Grieve plays strongly into a clear public distrust of Johnson in Beaconsfield. At Monday night’s hustings, he unleashed a tirade against his former party colleague after one woman received the biggest cheer of the night when she asked the candidates whether a man who insulted working-class men and called gay men “tank-topped bum boys” was “really the man we want representing our country in the 21st century?”

‘Pathological liar’

“He is reckless, he is egocentric and he is, I’m afraid, a pathological liar,” answers Grieve, drawing a roar of approval and sustained applause in the packed church. He lies “on an almost daily basis”, he adds, through angry heckles.

“It worries me very much for the future of our country. We haven’t experienced anything like this,” he says.

Grieve is hoping that fears about Johnson and his leading a majority government will trump dyed-in-the-wool true blue allegiance to the Tories and Brexit fatigue.

The latter is proving Grieve’s biggest enemy.

"Just get Brexit done, just get out," businessman Peter Mayer says, crossing Marlow's bridge. "I was actually voted remain but there is just so much indecision now, it just needs to get done."

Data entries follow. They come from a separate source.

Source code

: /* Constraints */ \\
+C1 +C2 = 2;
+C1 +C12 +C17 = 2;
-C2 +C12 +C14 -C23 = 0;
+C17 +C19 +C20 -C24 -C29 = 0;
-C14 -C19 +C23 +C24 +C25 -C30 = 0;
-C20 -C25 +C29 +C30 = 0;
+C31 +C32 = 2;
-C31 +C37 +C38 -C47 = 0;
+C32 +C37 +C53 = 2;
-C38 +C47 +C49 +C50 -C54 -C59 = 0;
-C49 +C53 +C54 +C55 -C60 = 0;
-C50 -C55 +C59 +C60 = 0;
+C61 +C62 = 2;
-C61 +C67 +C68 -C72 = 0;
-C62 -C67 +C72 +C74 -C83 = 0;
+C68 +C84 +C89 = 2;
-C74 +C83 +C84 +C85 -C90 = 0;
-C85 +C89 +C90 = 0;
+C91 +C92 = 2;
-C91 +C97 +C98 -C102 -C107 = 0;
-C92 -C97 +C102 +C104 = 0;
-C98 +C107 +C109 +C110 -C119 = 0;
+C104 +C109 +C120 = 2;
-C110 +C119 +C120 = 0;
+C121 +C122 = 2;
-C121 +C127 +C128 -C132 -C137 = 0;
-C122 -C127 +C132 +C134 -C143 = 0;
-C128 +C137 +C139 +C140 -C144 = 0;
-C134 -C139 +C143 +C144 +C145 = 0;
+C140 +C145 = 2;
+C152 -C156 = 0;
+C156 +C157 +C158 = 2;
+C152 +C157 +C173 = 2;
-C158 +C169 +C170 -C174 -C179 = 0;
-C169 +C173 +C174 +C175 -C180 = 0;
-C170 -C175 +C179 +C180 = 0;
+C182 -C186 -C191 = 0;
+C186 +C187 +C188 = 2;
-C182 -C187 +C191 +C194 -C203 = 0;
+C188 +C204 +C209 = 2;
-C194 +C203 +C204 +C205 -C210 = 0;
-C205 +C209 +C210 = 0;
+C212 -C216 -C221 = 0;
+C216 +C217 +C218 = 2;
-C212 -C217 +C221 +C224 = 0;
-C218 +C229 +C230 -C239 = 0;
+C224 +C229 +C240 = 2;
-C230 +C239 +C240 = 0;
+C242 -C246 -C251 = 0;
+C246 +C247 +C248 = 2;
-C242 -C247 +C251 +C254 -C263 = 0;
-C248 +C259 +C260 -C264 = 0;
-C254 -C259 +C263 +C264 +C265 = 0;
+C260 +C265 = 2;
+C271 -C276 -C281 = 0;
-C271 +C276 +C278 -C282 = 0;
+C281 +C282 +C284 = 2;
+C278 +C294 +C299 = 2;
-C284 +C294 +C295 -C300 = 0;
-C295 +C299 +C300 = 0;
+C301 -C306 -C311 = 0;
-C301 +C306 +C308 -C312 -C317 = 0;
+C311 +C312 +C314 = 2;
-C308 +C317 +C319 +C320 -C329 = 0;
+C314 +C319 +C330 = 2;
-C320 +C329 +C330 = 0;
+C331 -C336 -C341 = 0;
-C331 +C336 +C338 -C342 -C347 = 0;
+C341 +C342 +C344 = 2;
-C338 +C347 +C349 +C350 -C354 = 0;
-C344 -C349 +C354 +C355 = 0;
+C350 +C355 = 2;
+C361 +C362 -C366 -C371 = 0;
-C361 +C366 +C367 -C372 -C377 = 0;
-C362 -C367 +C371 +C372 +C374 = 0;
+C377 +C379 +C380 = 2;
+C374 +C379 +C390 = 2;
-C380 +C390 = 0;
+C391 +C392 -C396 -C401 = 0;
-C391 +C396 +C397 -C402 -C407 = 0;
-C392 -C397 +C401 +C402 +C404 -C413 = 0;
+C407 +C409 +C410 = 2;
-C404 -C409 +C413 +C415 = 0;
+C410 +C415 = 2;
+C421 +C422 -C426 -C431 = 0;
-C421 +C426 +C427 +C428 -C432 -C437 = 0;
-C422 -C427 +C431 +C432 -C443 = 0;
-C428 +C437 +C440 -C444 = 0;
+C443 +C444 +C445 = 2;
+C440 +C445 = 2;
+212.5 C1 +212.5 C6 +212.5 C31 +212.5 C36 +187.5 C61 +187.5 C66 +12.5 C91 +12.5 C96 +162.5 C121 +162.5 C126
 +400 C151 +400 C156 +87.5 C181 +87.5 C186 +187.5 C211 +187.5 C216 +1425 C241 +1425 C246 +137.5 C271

A corporate fix-it guy for big projects, Mayer says business has dried up over general uncertainty around what might happen with Brexit. Clients have just stopped spending money; “too much indecision”, he says.

"I know Boris is the best of the worst choice but he is the one that gets through it," he says, echoing a view heard several times from members of the public on the streets of Marlow and Beaconsfield.

“I am not sure I trust Boris that much but he is better than anyone else,” says John Smith, standing in the middle of Beaconsfield.

Even Grieve’s supporters acknowledge Johnson’s “get Brexit done” campaign slogan is working.

"When you are exhausted, any port in a storm – it is a clever strategy," says TV writer Robert Thorogood, a lifelong Labour member who is canvassing with Grieve in Marlow to stop "hard Brexiteer" Morrissey.

“The problem we are finding is the message is so powerful and to counter it you need to use about five to six words but they stop listening after three because you are not saying ‘get Brexit done’.”

Major endorsement

Stood-down Lib Dem candidate Rob Castell says he cannot understand why Grieve would not be "the preferred choice" of Conservatives here given that he was their MP for 22 years and has "absolutely denounced" Johnson. Grieve has even been endorsed by former Conservative prime minister Sir John Major.

Instead, it comes down to “the fact we are obsessed by the party system in this country”, says Castell.

Thorogood agrees, though he notes the biggest cheer of Monday night’s hustings was “against Boris Johnson as our prime minister”.

“There is definitely a feeling that he is a bad person but these people are Tories; they vote for the rosette – constitutionally, they have voted Tory their whole lives, they don’t know how to vote any different.”

Beaconsfield on Thursday will be an intriguing test of the rigidity of Britain’s party system.